- Task to carry out:
Match the word "with". Return each line of the data below where it appears.

*-*-*

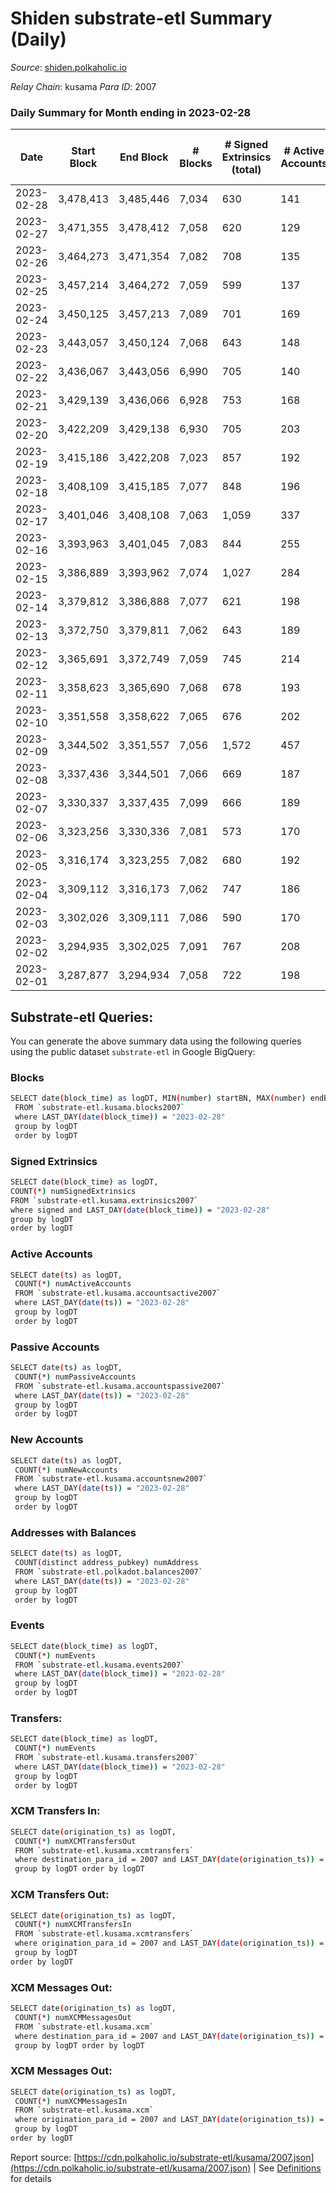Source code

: # Shiden substrate-etl Summary (Daily)

_Source_: [shiden.polkaholic.io](https://shiden.polkaholic.io)

*Relay Chain*: kusama
*Para ID*: 2007



### Daily Summary for Month ending in 2023-02-28


| Date | Start Block | End Block | # Blocks | # Signed Extrinsics (total) | # Active Accounts | # Passive | # New | # Addresses with Balances | # Events | # Transfers | # XCM Transfers In | # XCM Transfers Out | # XCM In | # XCM Out | Issues | 
| ---- | ----------- | --------- | -------- | --------------------------- | ----------------- | --------- | ----- | ------------------------- | -------- | ----------- | ------------------ | ------------------- | -------- | --------- | ------ |
| 2023-02-28 | 3,478,413 | 3,485,446 | 7,034 | 630 | 141 | 53 | 21 | 638,280 | 68,129 | 7,399 ($74,229.80) | 1 ($83.73) |   | 1 |  |  |
| 2023-02-27 | 3,471,355 | 3,478,412 | 7,058 | 620 | 129 | 62 | 22 | 638,259 | 62,912 | 7,277 ($53,995.72) |   |   | 1 |  |  |
| 2023-02-26 | 3,464,273 | 3,471,354 | 7,082 | 708 | 135 | 56 | 22 | 638,239 | 74,669 | 7,328 ($140,220.59) | 2 ($320.72) |   | 2 |  |  |
| 2023-02-25 | 3,457,214 | 3,464,272 | 7,059 | 599 | 137 | 67 | 22 | 638,218 | 53,892 | 7,272 ($231,739.67) | 3 ($238.93) | 3 ($197.24) | 3 | 3 |  |
| 2023-02-24 | 3,450,125 | 3,457,213 | 7,089 | 701 | 169 | 98 | 32 | 638,197 | 73,418 | 7,829 ($188,208.59) |   | 2 ($861.58) |  | 2 |  |
| 2023-02-23 | 3,443,057 | 3,450,124 | 7,068 | 643 | 148 | 75 | 23 | 638,166 | 67,273 | 7,659 ($175,123.70) | 1 ($45.75) | 2 ($395.32) | 1 | 3 |  |
| 2023-02-22 | 3,436,067 | 3,443,056 | 6,990 | 705 | 140 | 64 | 19 | 638,144 | 68,439 | 7,247 ($173,598.09) |   |   |  |  |  |
| 2023-02-21 | 3,429,139 | 3,436,066 | 6,928 | 753 | 168 | 111 | 31 | 638,129 | 70,027 | 7,354 ($96,629.46) |   | 3 ($338.68) |  | 3 |  |
| 2023-02-20 | 3,422,209 | 3,429,138 | 6,930 | 705 | 203 | 135 | 23 | 638,099 | 59,062 | 7,351 ($282,408.51) |   | 1 ($389.93) |  | 1 |  |
| 2023-02-19 | 3,415,186 | 3,422,208 | 7,023 | 857 | 192 | 119 | 41 | 638,076 | 73,723 | 7,621 ($239,481.32) | 3 ($131.98) | 3 ($320.59) | 3 | 3 |  |
| 2023-02-18 | 3,408,109 | 3,415,185 | 7,077 | 848 | 196 | 142 | 35 | 638,035 | 82,441 | 7,360 ($600,900.08) |   |   |  |  |  |
| 2023-02-17 | 3,401,046 | 3,408,108 | 7,063 | 1,059 | 337 | 180 | 74 | 638,001 | 109,581 | 8,591 ($788,661.04) | 6 ($991.60) | 6 ($480.33) | 7 | 9 |  |
| 2023-02-16 | 3,393,963 | 3,401,045 | 7,083 | 844 | 255 | 167 | 61 | 637,933 | 100,961 | 8,406 ($802,751.03) | 2 ($268.72) | 1 ($103.61) | 2 | 1 |  |
| 2023-02-15 | 3,386,889 | 3,393,962 | 7,074 | 1,027 | 284 | 142 | 69 | 637,875 | 114,989 | 8,793 ($1,142,153.63) | 5 ($592.52) | 4 ($33.11) | 5 | 4 |  |
| 2023-02-14 | 3,379,812 | 3,386,888 | 7,077 | 621 | 198 | 107 | 40 | 637,817 | 77,973 | 7,954 ($530,615.00) | 4 ($559.04) | 2 ($205.91) | 4 | 2 |  |
| 2023-02-13 | 3,372,750 | 3,379,811 | 7,062 | 643 | 189 | 73 | 34 | 637,779 | 73,265 | 7,847 ($686,223.09) |   | 2 ($565.31) |  | 2 |  |
| 2023-02-12 | 3,365,691 | 3,372,749 | 7,059 | 745 | 214 | 103 | 37 | 637,756 | 82,821 | 7,787 ($333,515.27) |   |   |  |  |  |
| 2023-02-11 | 3,358,623 | 3,365,690 | 7,068 | 678 | 193 | 90 | 39 | 637,720 | 72,807 | 7,600 ($411,165.56) |   |   |  | 1 |  |
| 2023-02-10 | 3,351,558 | 3,358,622 | 7,065 | 676 | 202 | 84 | 51 | 637,682 | 86,802 | 7,671 ($439,964.94) |   | 1 ($174.15) |  | 1 |  |
| 2023-02-09 | 3,344,502 | 3,351,557 | 7,056 | 1,572 | 457 | 162 | 118 | 637,631 | 209,400 | 10,689 ($2,172,930.92) | 9 ($1,497.20) | 3 ($459.50) | 9 | 3 |  |
| 2023-02-08 | 3,337,436 | 3,344,501 | 7,066 | 669 | 187 | 67 | 31 | 637,515 | 100,290 | 7,883 ($548,362.51) | 1 ($102.62) | 1 ($57.82) | 1 | 1 |  |
| 2023-02-07 | 3,330,337 | 3,337,435 | 7,099 | 666 | 189 | 75 | 29 | 637,485 | 85,027 | 7,547 ($181,880.87) | 4 ($363.92) | 2 ($0.19) | 4 | 3 |  |
| 2023-02-06 | 3,323,256 | 3,330,336 | 7,081 | 573 | 170 | 90 | 51 | 637,456 | 78,476 | 7,534 ($58,113.51) |   |   |  |  |  |
| 2023-02-05 | 3,316,174 | 3,323,255 | 7,082 | 680 | 192 | 76 | 22 | 637,405 | 81,778 | 7,761 ($100,464.01) |   | 1 ($205.67) |  | 1 |  |
| 2023-02-04 | 3,309,112 | 3,316,173 | 7,062 | 747 | 186 | 126 | 39 | 637,384 | 74,180 | 7,583 ($553,701.57) | 2 ($116.48) | 1 ($117.58) | 2 | 1 |  |
| 2023-02-03 | 3,302,026 | 3,309,111 | 7,086 | 590 | 170 | 145 | 28 | 637,345 | 80,034 | 7,417 ($44,312.39) |   | 3 ($245.33) |  | 3 |  |
| 2023-02-02 | 3,294,935 | 3,302,025 | 7,091 | 767 | 208 | 84 | 33 | 637,319 | 107,404 | 8,217 ($306,890.17) |   |   |  |  |  |
| 2023-02-01 | 3,287,877 | 3,294,934 | 7,058 | 722 | 198 | 119 | 33 | 637,289 | 81,019 | 7,505 ($178,825.05) | 3 ($367.02) | 1 ($2.42) | 3 | 1 |  |

## Substrate-etl Queries:
You can generate the above summary data using the following queries using the public dataset `substrate-etl` in Google BigQuery:

### Blocks
```bash
SELECT date(block_time) as logDT, MIN(number) startBN, MAX(number) endBN, COUNT(*) numBlocks 
 FROM `substrate-etl.kusama.blocks2007`  
 where LAST_DAY(date(block_time)) = "2023-02-28" 
 group by logDT 
 order by logDT
```

### Signed Extrinsics
```bash
SELECT date(block_time) as logDT, 
COUNT(*) numSignedExtrinsics 
FROM `substrate-etl.kusama.extrinsics2007`  
where signed and LAST_DAY(date(block_time)) = "2023-02-28" 
group by logDT 
order by logDT
```

### Active Accounts
```bash
SELECT date(ts) as logDT, 
 COUNT(*) numActiveAccounts 
 FROM `substrate-etl.kusama.accountsactive2007` 
 where LAST_DAY(date(ts)) = "2023-02-28" 
 group by logDT 
 order by logDT
```

### Passive Accounts
```bash
SELECT date(ts) as logDT, 
 COUNT(*) numPassiveAccounts 
 FROM `substrate-etl.kusama.accountspassive2007` 
 where LAST_DAY(date(ts)) = "2023-02-28" 
 group by logDT 
 order by logDT
```

### New Accounts
```bash
SELECT date(ts) as logDT, 
 COUNT(*) numNewAccounts 
 FROM `substrate-etl.kusama.accountsnew2007` 
 where LAST_DAY(date(ts)) = "2023-02-28" 
 group by logDT
 order by logDT
```

### Addresses with Balances
```bash
SELECT date(ts) as logDT,
 COUNT(distinct address_pubkey) numAddress 
 FROM `substrate-etl.polkadot.balances2007` 
 where LAST_DAY(date(ts)) = "2023-02-28" 
 group by logDT 
 order by logDT
```

### Events
```bash
SELECT date(block_time) as logDT, 
 COUNT(*) numEvents 
 FROM `substrate-etl.kusama.events2007` 
 where LAST_DAY(date(block_time)) = "2023-02-28" 
 group by logDT 
 order by logDT
```

### Transfers:
```bash
SELECT date(block_time) as logDT, 
 COUNT(*) numEvents 
 FROM `substrate-etl.kusama.transfers2007` 
 where LAST_DAY(date(block_time)) = "2023-02-28" 
 group by logDT 
 order by logDT
```

### XCM Transfers In:
```bash
SELECT date(origination_ts) as logDT, 
 COUNT(*) numXCMTransfersOut 
 FROM `substrate-etl.kusama.xcmtransfers` 
 where destination_para_id = 2007 and LAST_DAY(date(origination_ts)) = "2023-02-28" 
 group by logDT order by logDT
```

### XCM Transfers Out:
```bash
SELECT date(origination_ts) as logDT, 
 COUNT(*) numXCMTransfersIn 
 FROM `substrate-etl.kusama.xcmtransfers` 
 where origination_para_id = 2007 and LAST_DAY(date(origination_ts)) = "2023-02-28" 
 group by logDT 
order by logDT
```

### XCM Messages Out:
```bash
SELECT date(origination_ts) as logDT, 
 COUNT(*) numXCMMessagesOut 
 FROM `substrate-etl.kusama.xcm` 
 where destination_para_id = 2007 and LAST_DAY(date(origination_ts)) = "2023-02-28" 
 group by logDT order by logDT
```

### XCM Messages Out:
```bash
SELECT date(origination_ts) as logDT, 
 COUNT(*) numXCMMessagesIn 
 FROM `substrate-etl.kusama.xcm` 
 where origination_para_id = 2007 and LAST_DAY(date(origination_ts)) = "2023-02-28" 
 group by logDT 
order by logDT
```


Report source: [https://cdn.polkaholic.io/substrate-etl/kusama/2007.json](https://cdn.polkaholic.io/substrate-etl/kusama/2007.json) | See [Definitions](/DEFINITIONS.md) for details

*-*-*

- Reply to the exercise:
| Date | Start Block | End Block | # Blocks | # Signed Extrinsics (total) | # Active Accounts | # Passive | # New | # Addresses with Balances | # Events | # Transfers | # XCM Transfers In | # XCM Transfers Out | # XCM In | # XCM Out | Issues | 
### Addresses with Balances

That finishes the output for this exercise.